Statement 1: \(x! = 6y!\)
Divide both sides of the equation by \(y!\) to get: \(\frac{x!}{y!} = 6\)
At this point we can see that there are two possible solutions
Solution i: x = 6 and y = 5, in which case xy = (6)(5) = 30
Solution ii: x = 3 and y = 1, in which case xy = (3)(1) = 3
Since we can’t answer the target question with certainty, statement 1 is NOT SUFFICIENT
Statement 2: \(\frac{\frac{x!}{y}}{(x-2)!} = \frac{30}{y}\)
Multiply both sides of the equation by \(y\) to get: \(\frac{x!}{(x-2)!}=30\)
Some nice cancellations happens here.
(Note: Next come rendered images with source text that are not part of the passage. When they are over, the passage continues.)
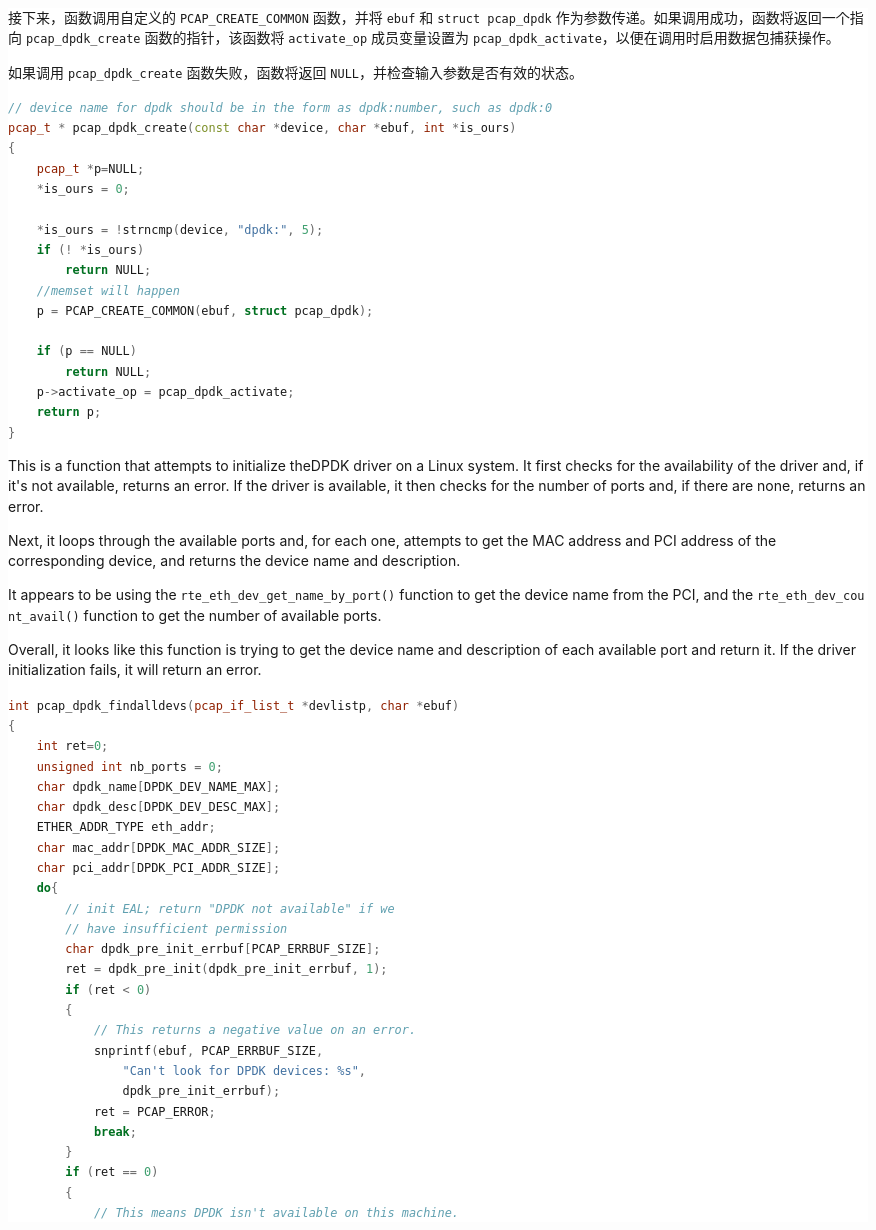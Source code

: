 接下来，函数调用自定义的 `PCAP_CREATE_COMMON` 函数，并将 `ebuf` 和 `struct pcap_dpdk` 作为参数传递。如果调用成功，函数将返回一个指向 `pcap_dpdk_create` 函数的指针，该函数将 `activate_op` 成员变量设置为 `pcap_dpdk_activate`，以便在调用时启用数据包捕获操作。

如果调用 `pcap_dpdk_create` 函数失败，函数将返回 `NULL`，并检查输入参数是否有效的状态。


```cpp
// device name for dpdk should be in the form as dpdk:number, such as dpdk:0
pcap_t * pcap_dpdk_create(const char *device, char *ebuf, int *is_ours)
{
	pcap_t *p=NULL;
	*is_ours = 0;

	*is_ours = !strncmp(device, "dpdk:", 5);
	if (! *is_ours)
		return NULL;
	//memset will happen
	p = PCAP_CREATE_COMMON(ebuf, struct pcap_dpdk);

	if (p == NULL)
		return NULL;
	p->activate_op = pcap_dpdk_activate;
	return p;
}

```

This is a function that attempts to initialize theDPDK driver on a Linux system. It first checks for the availability of the driver and, if it's not available, returns an error. If the driver is available, it then checks for the number of ports and, if there are none, returns an error.

Next, it loops through the available ports and, for each one, attempts to get the MAC address and PCI address of the corresponding device, and returns the device name and description.

It appears to be using the `rte_eth_dev_get_name_by_port()` function to get the device name from the PCI, and the `rte_eth_dev_count_avail()` function to get the number of available ports.

Overall, it looks like this function is trying to get the device name and description of each available port and return it. If the driver initialization fails, it will return an error.


```cpp
int pcap_dpdk_findalldevs(pcap_if_list_t *devlistp, char *ebuf)
{
	int ret=0;
	unsigned int nb_ports = 0;
	char dpdk_name[DPDK_DEV_NAME_MAX];
	char dpdk_desc[DPDK_DEV_DESC_MAX];
	ETHER_ADDR_TYPE eth_addr;
	char mac_addr[DPDK_MAC_ADDR_SIZE];
	char pci_addr[DPDK_PCI_ADDR_SIZE];
	do{
		// init EAL; return "DPDK not available" if we
		// have insufficient permission
		char dpdk_pre_init_errbuf[PCAP_ERRBUF_SIZE];
		ret = dpdk_pre_init(dpdk_pre_init_errbuf, 1);
		if (ret < 0)
		{
			// This returns a negative value on an error.
			snprintf(ebuf, PCAP_ERRBUF_SIZE,
			    "Can't look for DPDK devices: %s",
			    dpdk_pre_init_errbuf);
			ret = PCAP_ERROR;
			break;
		}
		if (ret == 0)
		{
			// This means DPDK isn't available on this machine.
```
To see how, notice that we can express the two factorials as follows: \(\frac{(x)(x-1)(x-2)(x-3).....(3)(2)(1)}{(x-2)(x-3).....(3)(2)(1)}=30\)
Simplify: \((x)(x-1)=30\)
Expand left side: \(x^2 - x = 30\)
Set the quadratic equation equal to \(0\) to get: \(x^2 - x - 30 = 0\)
Factor: \((x - 6)(x + 5) = 0\), which means either \(x = 6\) or \(x = -5\)
Since we're told x is positive, it must be the case that \(x = 6\)
HOWEVER, since we don't know the value of \(y\), we can’t answer the target question with certainty
Statement 2 is NOT SUFFICIENT
Statements 1 and 2 combined
Statement 1 tells us that EITHER \(x = 6\) and \(y = 5\) OR \(x = 3\) and \(y = 1\)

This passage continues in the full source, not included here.